Another important consideration is timing. While containers may not fit your strategy now, they may fit two years from now. Of course, by that time the technology will be generations ahead, and you’ll have the advantage of learning from the successes and failures of early adopters.
You should also understand that containers are really an ecosystem, not a single standard. While many people use the Docker brand name, it’s more correct to call them what they are: containers or container technology, and various products created specifically for containers.
The core question is the viability of this ecosystem as a possible “platform” for existing and new applications. Here are a number of reasons why you might want to leverage container technology:
- Portable deployment of applications. By using containers, you’re abstracted from the complexities of the underlying platform.
- An emphasis on business value rather than technology. With containers, you focus on the functionality of the application, not the platform the application runs on.
- The ability to reuse services that may span many applications.
- Shareability. There is a service on the open Internet where you can obtain existing containers that you can use as is or modify for a specific need.
- The ability to track changes and do revision control at the container level.
- A growing ecosystem of tools for containers.
Do you need portability?
Portability should be front and center in terms of how you're looking to leverage containers. It can bring great value to the average development manager, CTO, CIO, or IT leader facing a massive migration to public clouds run by the likes of Amazon Web Services, IBM, Google, and Microsoft. Sometimes you'll use just one of those providers, sometimes two, and sometimes all four.
As you modify applications to take better advantage of features that are found in individual public clouds, you do so at the expense of portability. For example, you typically can’t take full advantage of a public cloud platform's native features if you write apps that can run on most other public clouds. Conversely, if you fully leverage the features of the host cloud, you give up portability.
Containers promise portability nirvana for cloud-based platforms. However, you'll want to consider the disadvantages of containers for both existing and new applications. These include:
- Lack of support for “traditional” programming languages. If your systems are 20-plus years old and don’t use today’s popular programming languages, you’ll find that moving to containers is a bit difficult. Oftentimes, there is no language analog for containers. If that’s the case, containers are not for you. If your application is written in Fortran or Cobol, containers are likely not a fit.

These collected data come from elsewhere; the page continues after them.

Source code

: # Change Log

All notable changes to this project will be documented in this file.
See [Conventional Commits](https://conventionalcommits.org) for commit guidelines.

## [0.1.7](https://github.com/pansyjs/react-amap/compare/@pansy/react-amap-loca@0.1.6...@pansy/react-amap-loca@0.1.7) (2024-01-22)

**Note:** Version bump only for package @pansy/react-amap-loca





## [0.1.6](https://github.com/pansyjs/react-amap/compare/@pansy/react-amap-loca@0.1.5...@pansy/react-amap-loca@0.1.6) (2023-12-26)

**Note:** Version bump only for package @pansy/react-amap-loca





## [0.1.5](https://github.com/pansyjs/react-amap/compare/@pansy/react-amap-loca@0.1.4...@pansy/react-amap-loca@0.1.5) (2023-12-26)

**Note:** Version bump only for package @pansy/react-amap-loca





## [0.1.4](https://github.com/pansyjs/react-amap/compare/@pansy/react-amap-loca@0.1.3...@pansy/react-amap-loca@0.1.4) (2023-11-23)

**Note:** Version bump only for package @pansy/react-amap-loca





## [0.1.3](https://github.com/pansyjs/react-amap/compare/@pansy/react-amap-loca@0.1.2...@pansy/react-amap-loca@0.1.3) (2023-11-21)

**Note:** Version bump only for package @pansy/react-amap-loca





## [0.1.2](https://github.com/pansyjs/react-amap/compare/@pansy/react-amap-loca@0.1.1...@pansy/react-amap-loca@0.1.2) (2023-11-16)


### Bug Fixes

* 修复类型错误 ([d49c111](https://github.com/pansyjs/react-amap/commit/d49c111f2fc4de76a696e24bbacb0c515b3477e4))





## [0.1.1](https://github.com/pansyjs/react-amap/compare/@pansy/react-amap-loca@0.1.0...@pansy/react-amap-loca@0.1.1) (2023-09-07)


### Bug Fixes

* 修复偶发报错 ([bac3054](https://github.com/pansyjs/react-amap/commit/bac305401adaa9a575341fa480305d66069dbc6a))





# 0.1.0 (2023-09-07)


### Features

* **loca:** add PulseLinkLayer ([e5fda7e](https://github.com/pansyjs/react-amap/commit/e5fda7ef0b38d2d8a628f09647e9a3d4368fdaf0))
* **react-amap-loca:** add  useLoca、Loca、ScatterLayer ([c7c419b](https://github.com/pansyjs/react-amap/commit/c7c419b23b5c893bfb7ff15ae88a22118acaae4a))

- Complexity of leveraging data. If your applications are tightly coupled to their data, containers can be problematic. While you can certainly do data management from and within containers, it’s a complex process to set up, even for net new applications. If you’re “containerizing” an existing system, moving to containers will require major surgery that may not pass a cost-risk analysis.
Finding the right fit
So, when do containers fit, and when do they not? Here are five guidelines to consider:
- Containers may be unnecessary if your applications aren't likely to move from cloud to cloud.
- If your apps require a significant rewrite to leverage containers, the cost of moving to containers could outweigh any benefits.
- Containers may not be a good fit if your apps are tightly coupled to their data, or if data management is a key focus of your application.
- If you’re moving applications from legacy systems, you will probably find there are no language analogs within today's containers.
- If your application requirements fall beyond the abilities of containers—such as needing direct access to an IoT device that can be reached only through a native platform—then you should not leverage containers.
The path to containers is not a slam-dunk. That said, enterprise IT departments have a tendency to chase the latest shiny objects, and containers are rather shiny these days. Without a good dose of realistic expectations, many will find that the benefits they expected to find are not there at all.
Containers: Lessons for leaders
- A major advantage of containers is their ability to make your applications portable.
- Containers provide you with the ability to reuse services that may span many applications.
- If your applications are tightly coupled to their data, containers can be problematic.
- Containers may be unnecessary if your applications are unlikely to move from cloud to cloud.